А вчера мне позвонила Анастасия Евгеньевна и рассказала, что звонарь Сережа из Казанского храма рассказал ей, что от мороза лопнул колокол: на вечерю, крючась на ветру, Сережа хватил билом как-то не в меру сильно, и отломился кусок, такой большой, что, падая, пробил перекрытие. В заключение она вздохнула: плохой знак, и не первый такой плохой знак. Надо из этого города уезжать.

Нетвердый в физике, я позвонил Сереже, и он с негодованием опроверг это известие. Сказал, что с Анастасией Евгеньевной вообще не общается целый год, потому что она врушка, а если его и отстранили на время от должности, то по совсем другому поводу. А по какому, не скажет — не хочет выглядеть ябедой, зато отцу-настоятелю в свое время будет сложно выкручиваться перед Господом за такую обиду малому ему.

Но морозы, добавил он, и вправду нехороши, зловещи.

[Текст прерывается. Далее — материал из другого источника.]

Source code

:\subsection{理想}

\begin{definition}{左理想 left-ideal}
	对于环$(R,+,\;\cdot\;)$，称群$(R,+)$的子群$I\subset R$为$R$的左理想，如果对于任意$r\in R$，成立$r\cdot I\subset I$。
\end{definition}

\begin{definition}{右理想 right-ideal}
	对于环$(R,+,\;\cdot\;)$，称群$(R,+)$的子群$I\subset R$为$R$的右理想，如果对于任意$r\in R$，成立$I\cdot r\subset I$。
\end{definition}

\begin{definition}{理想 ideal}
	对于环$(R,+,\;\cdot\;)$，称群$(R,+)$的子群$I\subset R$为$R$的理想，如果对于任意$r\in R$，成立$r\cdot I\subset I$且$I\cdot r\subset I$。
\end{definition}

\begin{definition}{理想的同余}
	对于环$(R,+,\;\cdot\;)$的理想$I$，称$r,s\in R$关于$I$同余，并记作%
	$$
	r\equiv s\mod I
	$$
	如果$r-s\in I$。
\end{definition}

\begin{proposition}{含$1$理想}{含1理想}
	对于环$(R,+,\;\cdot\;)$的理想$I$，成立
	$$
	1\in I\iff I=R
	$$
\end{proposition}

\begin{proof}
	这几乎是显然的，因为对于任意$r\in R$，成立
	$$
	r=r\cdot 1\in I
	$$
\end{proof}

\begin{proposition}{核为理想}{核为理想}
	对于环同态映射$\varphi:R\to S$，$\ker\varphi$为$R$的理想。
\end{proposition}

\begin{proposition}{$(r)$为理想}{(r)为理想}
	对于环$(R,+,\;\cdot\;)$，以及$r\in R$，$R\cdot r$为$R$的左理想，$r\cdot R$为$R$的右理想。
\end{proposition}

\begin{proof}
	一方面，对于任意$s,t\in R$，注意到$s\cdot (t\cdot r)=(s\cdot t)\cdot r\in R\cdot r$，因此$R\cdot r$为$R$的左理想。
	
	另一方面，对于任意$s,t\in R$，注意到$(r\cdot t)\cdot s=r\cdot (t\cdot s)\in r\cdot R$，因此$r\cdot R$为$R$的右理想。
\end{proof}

Не потому, что сильные, а потому, что серые. «Обратите внимание: всегда же чем студеней, тем солнечней, розовее. А тут с самого начала хмарь и скука. Как в остяцком аду».

Мы от такого холода поотвыкли. Легко, но уже без удовольствия припоминалось: подобное было лет 25 назад, когда утро за утром молодой я летел на службу, зажмурив глаза, обмотав лицо несвежим, прокуренным шарфом, перебежками — от порога до булочной; от булочной до подъезда столетнего дома купца Абдуллина, от подъезда до вестибюля пивного завода… И, наконец, страшный долгий марафон круто вверх по Горбатой улице, теперь в компании с другими обезумевшими согражданами, — а навстречу неслись рабочие пивзавода, они бежали легко, вниз, зато лицом к реке, им доставалось втрое, и они храпели, как кони, с облезлыми красными мордами.

На слепом бегу мы с ними часто сталкивались — бегущие сверху крепкие пролетарии сносили нас, как городки, на обочины тротуаров.

Но сегодня, не справясь по летописям, еще и встал густой туман. Сын проснулся раньше всех, до будильника, и пошел попальчиковать в кабинете без свидетелей. И оттуда разбудил нас криком: пустота, пустота! Глянули в окно — за ним действительно было пусто, зияло.

Я шел в молоке к трамвайной остановке и не видел ни остановки, ни школы, ни магазинов, ничего. Куда там, — выйдя из подъезда, я оглянулся: где Дом твой, Адам? Весь наш огромный дом растаял, исчез за мгновения без остатка.

Мир надо было открывать заново. При видимости в десять шагов все проступало в чудесной, обновленной отдельности, частями, и тут же затягивалось дымкой, засасывалось белизной, растворялось в колючей арктической тишине. И казалось: уши плотно заложены густой ватой тумана. Собственные шаги были едва слышны и не узнавались, словно шел не ты, а кто-то незримый рядом.

Да ходят ли трамваи, подумал я, но через вздох успокоился: ходят, куда ж они денутся? Потому что дошел до путей, до сквозняка и услышал слабенький, но почти непрерывный трезвон. Катясь медленно, наощупь, приближающийся трамвай извещал: я иду-иду-иду, тук-туки-тук, вы — раздайтесь, пропустите, жить хотите коль — замрите, а вас — могу сейчас принять на борт, за четыре бедняцких обола.